Contents:
CS W186 Fall 2018 Midterm 2
Do not turn this page until instructed to start the exam.
• You should receive one double-sided answer sheet and a 17-page exam packet. • The midterm has 5 questions, each with multiple parts.
• The midterm is worth a total of 61 points.
Taking the exam:
• You have 80 minutes to complete the midterm.
• All answers should be written on the answer sheet. The exam packet will be collected but not graded.
• For each question, place only your final answer on the answer sheet; do not show work.
• For multiple choice questions, please fill in the bubble or box completely as shown on the left below. Do not mark the box with an X or checkmark.
• Use the blank spaces in your exam for scratch paper.
Aids:
• You are allowed two 8.5” × 11” double-sided pages of notes.
• The only electronic devices allowed are basic scientific calculators with simple numeric readout. No graphing calculators, tablets, cellphones, smartwatches, laptops, etc.
1 Iterators and Joins (15 points)
1. (5 points) For each of the following five questions, mark True or False.
A. Chunk Nested Loops join will always perform at least as well as Page Nested Loops Join when it comes to minimizing I/Os.
B. Grace hash join is usually the best algorithm for joins in which the join condition includes an inequality (i.e. col1 < col2).
C. In choosing a join order for nested loops join to minimize I/Os, it is best to make the smaller relation the “outer” part of the loop.
D. Suppose we are joining two tables that are very different in size. In choosing a join order for index nested loops join to minimize I/Os, if both relations have indexes on their join column, it is best to query the index of the smaller relation.
E. If we can call the next() method on an iterator, then we are using a streaming (on-the-fly) algorithm.
Solution: A. C
Explanation:
A. True - Chunk Nested Loops Join turns into PNLJ when B=2. Otherwise the cost model is strictly less: [R]+[R]∗[S] vs [R]+[R/(B−2)]∗[S]
B. False - A hash join requires an Equijoin which cannot happen when an inequality is involved.
C. True - Consider the cost model for PNLJ, where O = outer, I = inner. [O] + [O][I]. The [O][I] will be there no matter what order we choose, so we want to minimize the other term (the cost of scanning the outer relation), so we make the outer relation smaller.
D. False - Consider the cost model for INLJ, where L = larger and S = smaller. If we query S, the cost is [L] + |L|∗ (cost to lookup in S), whereas if we query L the cost is [S] + |S|∗ (cost to lookup in L). The cost to lookup in an index wont change much even if one table is much bigger but the number of records can change drastically, so you want to lookup in the larger table.
E. False - It might result in blocking (batch), which means the function does not produce output until it consumes its entire input (consider sort merge join).

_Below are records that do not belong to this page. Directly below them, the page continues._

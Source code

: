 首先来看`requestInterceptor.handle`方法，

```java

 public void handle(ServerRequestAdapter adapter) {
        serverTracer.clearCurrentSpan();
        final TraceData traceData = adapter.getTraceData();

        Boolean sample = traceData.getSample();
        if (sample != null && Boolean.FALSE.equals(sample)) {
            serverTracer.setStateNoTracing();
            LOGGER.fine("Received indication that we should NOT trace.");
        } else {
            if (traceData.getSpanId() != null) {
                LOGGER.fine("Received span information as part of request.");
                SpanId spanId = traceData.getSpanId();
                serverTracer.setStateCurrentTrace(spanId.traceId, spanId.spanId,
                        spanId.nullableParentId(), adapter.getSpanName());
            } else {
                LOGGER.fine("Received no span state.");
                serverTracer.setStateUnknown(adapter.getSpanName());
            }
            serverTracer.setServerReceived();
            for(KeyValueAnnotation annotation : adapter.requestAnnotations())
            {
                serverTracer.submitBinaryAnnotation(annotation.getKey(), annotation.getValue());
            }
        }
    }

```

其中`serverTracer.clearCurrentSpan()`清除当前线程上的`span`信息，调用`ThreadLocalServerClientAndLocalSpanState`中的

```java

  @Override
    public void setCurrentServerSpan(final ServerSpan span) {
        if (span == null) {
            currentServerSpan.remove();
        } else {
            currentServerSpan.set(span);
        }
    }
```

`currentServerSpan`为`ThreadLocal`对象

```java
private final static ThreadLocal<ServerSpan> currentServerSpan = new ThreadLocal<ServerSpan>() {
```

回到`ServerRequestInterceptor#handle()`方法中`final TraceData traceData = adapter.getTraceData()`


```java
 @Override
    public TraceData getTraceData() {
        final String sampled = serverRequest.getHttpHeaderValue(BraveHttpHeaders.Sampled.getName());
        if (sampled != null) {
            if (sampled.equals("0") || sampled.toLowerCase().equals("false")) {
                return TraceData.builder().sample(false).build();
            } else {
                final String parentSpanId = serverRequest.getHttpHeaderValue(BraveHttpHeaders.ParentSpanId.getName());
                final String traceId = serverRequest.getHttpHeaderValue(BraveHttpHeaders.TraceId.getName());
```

In the next five questions, assume we have the following two database tables with the corresponding details below.
Students: (sid, sname, syear)
Enrolled: (sid, cid, semester)
variable
symbol
value
pages of Students table
[S]
200
tuples per Students page
pS
10
pages of Enrolled table
[E]
100
tuples per Enrolled page
pE
60
pages in memory to perform the join
B
7
I/Os needed to access the leaf of a B+tree
L
2
Page 2 of 17
We want to join Students and Enrolled on Students.sid = Enrolled.sid. Attribute sid is the primary key for table Students. For every tuple in Students, assume there are 3 matching tuples in Enrolled. There is an unclustered B+tree index on E.sid.
Note: For these questions, do NOT include the cost of writing matching output, but DO include for the cost of scanning the tables.

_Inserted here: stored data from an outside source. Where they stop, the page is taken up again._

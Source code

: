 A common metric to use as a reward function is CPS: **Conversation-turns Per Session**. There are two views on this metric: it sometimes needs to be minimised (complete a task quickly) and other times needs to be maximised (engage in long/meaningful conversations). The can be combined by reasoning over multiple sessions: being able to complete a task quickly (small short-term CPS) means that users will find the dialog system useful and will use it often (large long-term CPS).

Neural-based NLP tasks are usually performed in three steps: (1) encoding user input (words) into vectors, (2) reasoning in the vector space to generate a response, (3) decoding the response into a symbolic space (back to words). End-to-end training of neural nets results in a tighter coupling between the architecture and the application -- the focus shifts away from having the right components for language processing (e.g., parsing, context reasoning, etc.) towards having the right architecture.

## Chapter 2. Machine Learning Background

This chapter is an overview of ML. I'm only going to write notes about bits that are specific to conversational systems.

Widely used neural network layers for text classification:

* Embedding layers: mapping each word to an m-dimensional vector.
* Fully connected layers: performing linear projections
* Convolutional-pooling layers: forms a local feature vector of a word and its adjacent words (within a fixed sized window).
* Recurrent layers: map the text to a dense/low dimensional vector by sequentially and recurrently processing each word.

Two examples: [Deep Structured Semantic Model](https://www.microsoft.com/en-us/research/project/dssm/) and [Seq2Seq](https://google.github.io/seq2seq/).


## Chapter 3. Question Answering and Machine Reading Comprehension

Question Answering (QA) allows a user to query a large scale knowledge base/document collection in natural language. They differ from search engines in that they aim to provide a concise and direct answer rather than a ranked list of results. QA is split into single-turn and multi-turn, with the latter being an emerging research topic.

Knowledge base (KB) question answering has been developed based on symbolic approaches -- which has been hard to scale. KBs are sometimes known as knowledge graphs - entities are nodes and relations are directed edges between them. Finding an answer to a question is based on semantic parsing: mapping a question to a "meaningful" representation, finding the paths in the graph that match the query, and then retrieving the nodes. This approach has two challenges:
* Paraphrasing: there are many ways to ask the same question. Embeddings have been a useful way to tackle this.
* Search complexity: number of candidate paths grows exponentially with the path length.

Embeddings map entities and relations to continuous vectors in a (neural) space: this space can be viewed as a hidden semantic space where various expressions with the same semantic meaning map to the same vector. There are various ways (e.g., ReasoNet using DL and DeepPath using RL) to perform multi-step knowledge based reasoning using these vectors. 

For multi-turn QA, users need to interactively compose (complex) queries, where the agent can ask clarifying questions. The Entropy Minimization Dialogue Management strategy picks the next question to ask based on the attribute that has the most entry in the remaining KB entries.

2. (2 points) How many I/Os will a grace hash join take? Assume perfect hash functions, and be sure to choose the best relation for “building” to minimize cost.
Solution: 1500
Explanation:
We want to first partition E (the smaller table) until it fits into B-2 = 5 pages. Number of partitioning passes: 2 because 100/6 > 5, but 100/6/6 < 5.

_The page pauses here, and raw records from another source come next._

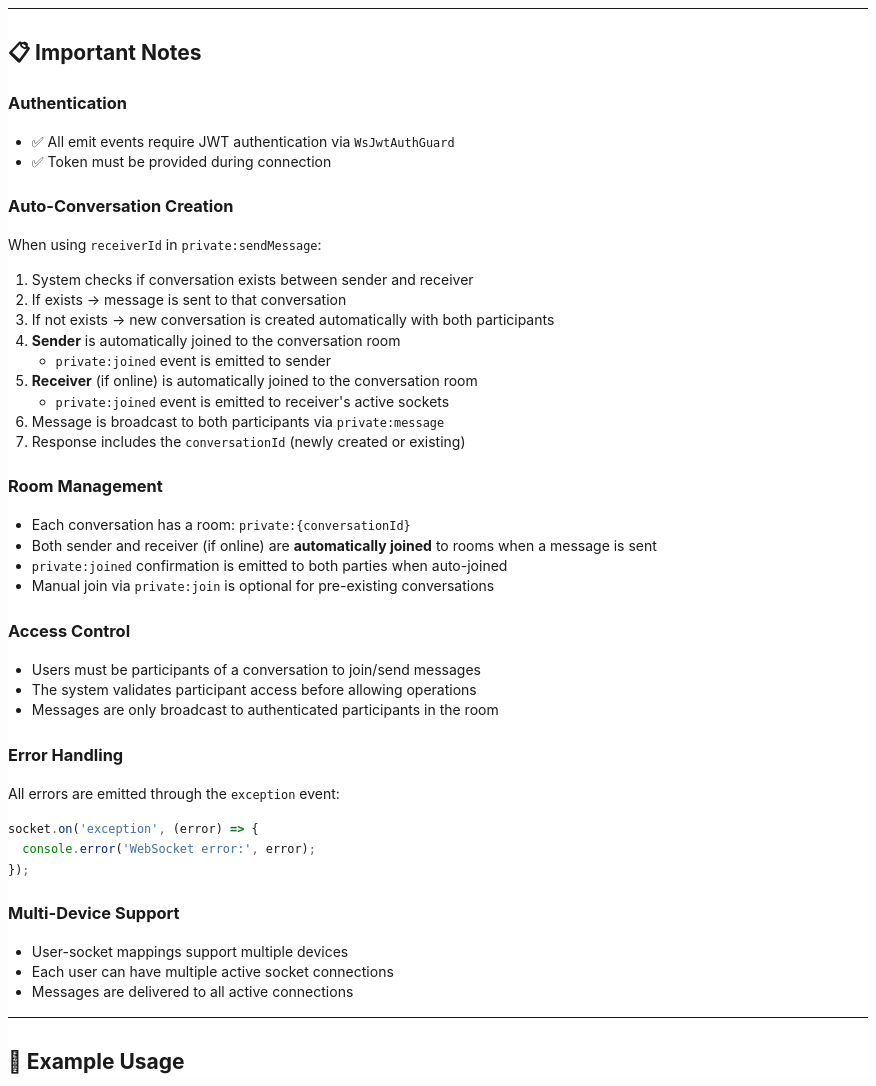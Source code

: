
 ```typescript
```

---

## 📋 Important Notes

### Authentication
- ✅ All emit events require JWT authentication via `WsJwtAuthGuard`
- ✅ Token must be provided during connection

### Auto-Conversation Creation
When using `receiverId` in `private:sendMessage`:
1. System checks if conversation exists between sender and receiver
2. If exists → message is sent to that conversation
3. If not exists → new conversation is created automatically with both participants
4. **Sender** is automatically joined to the conversation room
   - `private:joined` event is emitted to sender
5. **Receiver** (if online) is automatically joined to the conversation room
   - `private:joined` event is emitted to receiver's active sockets
6. Message is broadcast to both participants via `private:message`
7. Response includes the `conversationId` (newly created or existing)

### Room Management
- Each conversation has a room: `private:{conversationId}`
- Both sender and receiver (if online) are **automatically joined** to rooms when a message is sent
- `private:joined` confirmation is emitted to both parties when auto-joined
- Manual join via `private:join` is optional for pre-existing conversations

### Access Control
- Users must be participants of a conversation to join/send messages
- The system validates participant access before allowing operations
- Messages are only broadcast to authenticated participants in the room

### Error Handling
All errors are emitted through the `exception` event:
```javascript
socket.on('exception', (error) => {
  console.error('WebSocket error:', error);
});
```

### Multi-Device Support
- User-socket mappings support multiple devices
- Each user can have multiple active socket connections
- Messages are delivered to all active connections

---

## 🔧 Example Usage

We then build the hash table based on E and probe S to generate the final matching pairs. 2 ∗ 2 ∗ (100 + 200) + 100 + 200 = 1500 I/Os
3. (2 points) What is the minimum number of total pages in RAM that it would take to reduce the number of I/Os for grace hash join?
Solution: 12 Pages
Explanation:
We can only afford 1 partitioning pass then. 100 / B-1 ≤ B-2
TryB=11: 100/10=10whichis>9. TryB=12: 100/11<10
12 Pages
4. (2 points) How many disk I/Os are needed to perform an index nested loops join using the B+tree on E.sid?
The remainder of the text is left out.